How can a sentence or a document be converted to a vector?
Solution 1:
1) Skip gram method: paper here and the tool that uses it, google word2vec
2) Using LSTM-RNN to form semantic representations of sentences.
3) Representations of sentences and documents. The Paragraph vector is introduced in this paper.
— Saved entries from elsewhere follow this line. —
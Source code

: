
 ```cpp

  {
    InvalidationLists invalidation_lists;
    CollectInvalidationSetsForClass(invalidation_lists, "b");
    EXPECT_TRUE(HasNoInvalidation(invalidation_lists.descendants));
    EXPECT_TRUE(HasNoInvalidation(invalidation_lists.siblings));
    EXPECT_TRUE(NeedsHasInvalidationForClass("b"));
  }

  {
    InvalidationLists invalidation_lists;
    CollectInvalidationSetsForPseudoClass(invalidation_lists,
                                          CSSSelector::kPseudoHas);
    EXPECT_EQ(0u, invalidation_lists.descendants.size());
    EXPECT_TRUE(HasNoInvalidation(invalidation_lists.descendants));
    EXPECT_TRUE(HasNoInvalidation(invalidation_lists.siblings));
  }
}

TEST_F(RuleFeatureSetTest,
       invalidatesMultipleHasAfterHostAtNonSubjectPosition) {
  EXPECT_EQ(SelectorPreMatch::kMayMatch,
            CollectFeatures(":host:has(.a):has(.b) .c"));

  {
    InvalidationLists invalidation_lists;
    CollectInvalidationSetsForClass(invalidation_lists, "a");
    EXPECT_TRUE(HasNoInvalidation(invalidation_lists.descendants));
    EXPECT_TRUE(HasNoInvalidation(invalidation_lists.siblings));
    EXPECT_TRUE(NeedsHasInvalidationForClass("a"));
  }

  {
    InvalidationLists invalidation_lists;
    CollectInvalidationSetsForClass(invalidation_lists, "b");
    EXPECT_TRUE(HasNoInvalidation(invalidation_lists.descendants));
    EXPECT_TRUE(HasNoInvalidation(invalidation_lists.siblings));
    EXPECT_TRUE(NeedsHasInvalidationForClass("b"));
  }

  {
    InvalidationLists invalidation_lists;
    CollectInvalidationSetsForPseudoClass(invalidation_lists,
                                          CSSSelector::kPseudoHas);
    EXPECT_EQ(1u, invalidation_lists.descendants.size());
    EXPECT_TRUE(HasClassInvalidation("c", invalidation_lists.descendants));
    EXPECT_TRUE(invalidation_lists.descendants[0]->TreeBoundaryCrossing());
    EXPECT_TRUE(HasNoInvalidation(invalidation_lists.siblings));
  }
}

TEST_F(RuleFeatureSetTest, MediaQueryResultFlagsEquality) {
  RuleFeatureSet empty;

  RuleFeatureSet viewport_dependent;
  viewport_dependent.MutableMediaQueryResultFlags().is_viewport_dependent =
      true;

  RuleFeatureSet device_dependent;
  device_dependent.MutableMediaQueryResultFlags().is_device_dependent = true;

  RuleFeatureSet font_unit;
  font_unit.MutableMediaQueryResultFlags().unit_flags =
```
It is basically an unsupervised algorithm that learns fixed-length feature representations from variable-length pieces of texts, such as sentences, paragraphs, and documents.
4) Though this paper does not form sentence/paragraph vectors, it is simple enough to do that. One can just plug in the individual word vectors(Glove word vectors are found to give the best performance) and then can form a vector representation of the whole sentence/paragraph.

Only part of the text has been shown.